The whole world is suddenly talking about election pundit Nate Silver, and as a longtime heckler of Silver I find myself at a bit of a loss. These days, Silver is saying all the right things about statistical methodology and epistemological humility; he has written what looks like a very solid popular book about statistical forecasting; he has copped to being somewhat uncomfortable with his status as an all-seeing political guru, which tends to defuse efforts to make a nickname like “Mr. Overrated” stick; and he has, by challenging a blowhard to a cash bet, also damaged one of my major criticisms of his probabilistic presidential-election forecasts. That last move even earned Silver some prissy, ill-founded criticism from the public editor of the New York Times, which could hardly be better calculated to make me appreciate the man more.
The situation is that many of Nate Silver’s attackers don’t really know what the hell they are talking about. Unfortunately, this gives them something in common with many of Nate Silver’s defenders, who greet any objection to his standing or methods with cries of “Are you against SCIENCE? Are you against MAAATH?” If science and math are things you do appreciate and favour, I would ask you to resist the temptation to embody them in some particular person. ...
Silver is a terrific advocate for statistical literacy. But it is curious how often he seems to have failed upward almost inadvertently. Even this magazine’s coverage of Silver mentions the means by which he first gained public notice: his ostensibly successful background as a forecaster for the Baseball Prospectus website and publishing house.
Silver built a system for projecting future player performance called PECOTA—a glutinous mass of Excel formulas that claimed to offer the best possible guess as to how, say, Adam Dunn will hit next year. PECOTA, whose contents were proprietary and secret and which was a major selling point for BPro, quickly became an industry standard for bettors and fantasy-baseball players because of its claimed empirical basis. Unlike other projection systems, it would specifically compare Adam Dunn (and every other player) to similar players in the past who had been at the same age and had roughly the same statistical profile.
Colby's on to an interesting distinction here between modern philosophy of science's idealization of forecasting as the acid test of SCIENCE -- which we also assume to be related to the quest for reductionism, Occam's Razor, transparency, peer review, all that kind of elegant stuff -- versus the messy reality of forecasting as a profit-making business. In my corporate career, I got drafted into building sales forecasting models for both companies in the industry, so I've had first hand experience with these issues.

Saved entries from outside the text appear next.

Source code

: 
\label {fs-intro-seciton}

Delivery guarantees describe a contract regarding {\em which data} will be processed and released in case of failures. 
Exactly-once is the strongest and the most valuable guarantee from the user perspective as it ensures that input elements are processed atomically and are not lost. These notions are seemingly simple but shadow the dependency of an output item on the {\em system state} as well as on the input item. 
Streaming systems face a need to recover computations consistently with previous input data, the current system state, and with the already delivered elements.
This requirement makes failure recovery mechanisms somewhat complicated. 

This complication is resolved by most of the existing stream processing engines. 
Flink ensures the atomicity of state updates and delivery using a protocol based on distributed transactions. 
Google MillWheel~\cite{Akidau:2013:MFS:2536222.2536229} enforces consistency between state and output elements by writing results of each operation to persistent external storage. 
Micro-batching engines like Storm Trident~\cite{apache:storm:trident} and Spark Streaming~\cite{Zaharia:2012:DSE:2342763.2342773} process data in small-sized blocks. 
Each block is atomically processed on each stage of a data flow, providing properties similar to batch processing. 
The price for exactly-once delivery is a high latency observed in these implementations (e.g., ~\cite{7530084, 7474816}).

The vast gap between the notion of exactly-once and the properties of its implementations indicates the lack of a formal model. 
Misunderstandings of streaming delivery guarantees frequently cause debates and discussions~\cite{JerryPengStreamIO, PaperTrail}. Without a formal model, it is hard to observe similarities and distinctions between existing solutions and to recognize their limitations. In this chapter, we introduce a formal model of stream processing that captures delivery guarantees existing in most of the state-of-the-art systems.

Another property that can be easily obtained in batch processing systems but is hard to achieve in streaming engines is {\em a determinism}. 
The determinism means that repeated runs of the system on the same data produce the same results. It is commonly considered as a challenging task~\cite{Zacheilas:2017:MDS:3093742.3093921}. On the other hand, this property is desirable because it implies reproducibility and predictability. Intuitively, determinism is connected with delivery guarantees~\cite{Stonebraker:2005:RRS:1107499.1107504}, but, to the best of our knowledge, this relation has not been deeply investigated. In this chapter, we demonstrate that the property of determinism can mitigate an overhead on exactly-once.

For most players in most years, Silver’s PECOTA worked pretty well. But the world of baseball research, like the world of political psephology, does have its cranky internet termites. They pointed out that PECOTA seemed to blunder when presented with unique players who lack historical comparators, particularly singles-hitting Japanese weirdo Ichiro Suzuki.
Ichiro is one of baseball history's more consistent players -- across two decades across two continents -- so his future stats have been pretty easy to predict by the most superficial fan: just project the trendline to account for aging. But Silver's proprietary system couldn't believe Ichiro could continue to get all those obviously fluky infield hits before regression to the mean crashed in, so PECOTA routinely underpredicted his performance, although by less and less as Silver added some kind of specialized secret counter-Japanese-weirdo gizmo or gizmos to his model to make his Ichiro forecasts less wrong.
Keep in mind that PECOTA's prejudice against Ichiro was grounded in a recent advance in general understanding. Sabermetricians had figured out in the late 20th Century that a lot of exceptional seasons really were just luck. When you look at hits as a percentage of balls in play, it turns out that some famous seasons were just a case of a guy getting lucky and hitting 'em where they ain't, which usually turns out not to be replicable across more than one season.
But, Ichiro kept it up for thousands of plate appearances.
Notice, however, that by making his black box forecast more accurate, Silver was making it scientifically less useful. Back when Silver was saying: Based on everything we know about slap hitters, Ichiro is due for a comeuppance this year. Nobody can continue to accumulate seeing-eye singles and slow rollers and all the lucky crud that Ichiro got last year.
And, year after year, Silver was wrong, which suggested that Ichiro wasn't like the other slap hitters, that American baseball minds needed to reverse engineer this Japanese import and figure out exactly how he does what he does. Maybe we could train a few guys over here to do it too, or maybe we could select more young players with some of Ichiro's obscure gifts.
But, over time, as Silver added secret adjustments to his hidden model, that Ichiro Anomaly became less glaring.
Science progresses by the accumulation of wrong predictions. For example, if Isaac Newton had set up a proprietary firm called Astronomy Prospectus that owned a black box model for predicting planetary orbits based on Newton's secret Law of Gravity, his successors could have made minor adjustments in their forecasts to account for the Mercury Anomaly. So, who needs Einstein's General Theory of Relativity when Astronomy Prospectus can just nudge their forecasts?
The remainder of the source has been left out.